London: European shares sank to a four and a half month closing low on Monday in a broad-based sell-off as political deadlock in Greece raised the prospect of the country’s exit from the euro zone, while concerns over China’s economy also undermined sentiment.
The FTSEurofirst 300 index of top European shares provisionally ended down 1.7% to 1,005.33, its lowest close since 30 December. The Euro STOXX 50 volatility index, Europe’s main gauge of investor anxiety, meanwhile, jumped almost 12%.
“With no real positives to be drawn from the global economic picture whilst the euro zone crisis grows deeper by the day, investors are voting with their feet,” Mike McCudden, head of derivatives at Interactive Investor, said.
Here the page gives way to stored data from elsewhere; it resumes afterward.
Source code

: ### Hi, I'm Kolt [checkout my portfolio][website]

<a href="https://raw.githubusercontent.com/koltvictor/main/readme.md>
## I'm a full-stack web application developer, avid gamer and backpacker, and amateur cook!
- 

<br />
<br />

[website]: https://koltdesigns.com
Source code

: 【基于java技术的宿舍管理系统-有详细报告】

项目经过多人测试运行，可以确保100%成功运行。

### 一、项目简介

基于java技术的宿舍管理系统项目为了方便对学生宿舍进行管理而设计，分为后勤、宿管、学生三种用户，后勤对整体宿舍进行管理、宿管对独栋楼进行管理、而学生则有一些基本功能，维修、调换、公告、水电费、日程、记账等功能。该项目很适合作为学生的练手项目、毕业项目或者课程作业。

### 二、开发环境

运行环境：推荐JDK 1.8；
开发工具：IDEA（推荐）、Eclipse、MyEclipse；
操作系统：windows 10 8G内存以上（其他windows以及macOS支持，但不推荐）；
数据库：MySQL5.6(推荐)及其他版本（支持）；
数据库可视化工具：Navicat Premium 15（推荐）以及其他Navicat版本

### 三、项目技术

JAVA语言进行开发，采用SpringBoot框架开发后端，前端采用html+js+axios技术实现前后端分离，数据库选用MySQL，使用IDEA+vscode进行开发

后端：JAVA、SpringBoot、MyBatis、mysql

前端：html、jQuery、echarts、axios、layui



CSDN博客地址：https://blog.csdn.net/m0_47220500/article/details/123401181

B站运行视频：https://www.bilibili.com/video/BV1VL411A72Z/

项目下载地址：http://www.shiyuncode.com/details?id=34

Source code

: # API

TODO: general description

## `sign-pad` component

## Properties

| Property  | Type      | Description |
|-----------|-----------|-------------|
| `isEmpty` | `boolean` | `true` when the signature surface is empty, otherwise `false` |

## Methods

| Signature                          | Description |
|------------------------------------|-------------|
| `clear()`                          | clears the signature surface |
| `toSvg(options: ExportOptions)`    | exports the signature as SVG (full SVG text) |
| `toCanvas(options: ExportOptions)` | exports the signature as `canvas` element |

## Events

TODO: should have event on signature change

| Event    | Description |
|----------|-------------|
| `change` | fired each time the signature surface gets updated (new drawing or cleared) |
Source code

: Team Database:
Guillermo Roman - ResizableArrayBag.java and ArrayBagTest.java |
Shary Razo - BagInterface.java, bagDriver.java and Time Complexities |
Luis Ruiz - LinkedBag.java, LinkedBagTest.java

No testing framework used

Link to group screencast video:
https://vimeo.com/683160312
“Some shares are indeed starting to look very cheap but investors continue to take a risk-off approach until the storm has passed.”
Euro zone banks fell 3% by 0755 GMT after Greek political leaders failed in their latest efforts to form a ruling coalition, raising the spectre the country may exit the euro zone and sending the common currency to a four-month low.
Adding to the negative tone, German Chancellor Angela Merkel’s conservatives suffered a crushing defeat on Sunday in an election in Germany’s most populous state, a result that could embolden the leftist opposition to step up attacks on her European austerity policies.
“It’s a real headache because the political framework is going against any kind of risky assets,” Franz Wenzel, chief strategist at AXA Investment Managers in Paris, said.
“We are in for a month or two of fairly bumpy markets at least. The most cyclical stocks will suffer most and, of course financials.”
Wenzel expected investors to position themselves “very, very defensively”, taking money out equities and into cash or German Bunds.
His views were echoed by UBS, which cut its equity allocation to “neutral” from “overweight”, flagging that Greece heading for a “hard landing” on its debt and Spain was struggling to finance the required recapitalisation of its financial sector.
Banco Santander and Bankia were down 3.4% and 4.4%, respectively, as they announced they would set aside an extra 2.7 billion euros and 2.1 billion euros to meet new government requirements aimed at cleaning up the country’s sickly property market.
“Higher provisions will generate significant losses for banks in 2012-2013, as we see dividends at risk and further adjustments once independent appraisals from foreign advisors are finalized,” JPMorgan said in a note.
“While we welcome the Government moving ahead in loss recognition, these measures are simply not enough, in our view, as we consider that external aid to clean up the banking system remains the best and cheapest option for Europe long term.”
Spain’s Ibex 35 index was the worst performer among major European indexes, falling 2.5%.
The FTSEurofirst 300 index was down 1.4% at 1,007.95 and the Euro STOXX50 was down 2% at 2,210.23.
Basic resources stocks, down 1.8%, also weighed amid worries about slowing growth in top commodities consumer China, which failed to appease markets with a cut to banks’ cash reserve requirements on Saturday.
Analysts said monetary policy easing steps taken since the final quarter of last year might be insufficient to deal with the downturn and China may need a back-up plan to stop economic growth being cut short by a surprise dip in demand at home and abroad.
“This move was well expected, given the very disappointing April activity data released last Friday,” Societe Generale said in a note. “We think any easing measures will still be implemented in a much more cautious manner than in 2008/9. Things may continue getting worse before they get better slowly.”
Holcim, the world’s second largest cement maker, was a rare gainer after saying it was launching a targeted programme aimed at increasing operating profit by at least 1.5 billion Swiss francs ($1.62 billion) by the end of 2014, sending the shares up 1.7% to top the FTSEurofirst 300 index.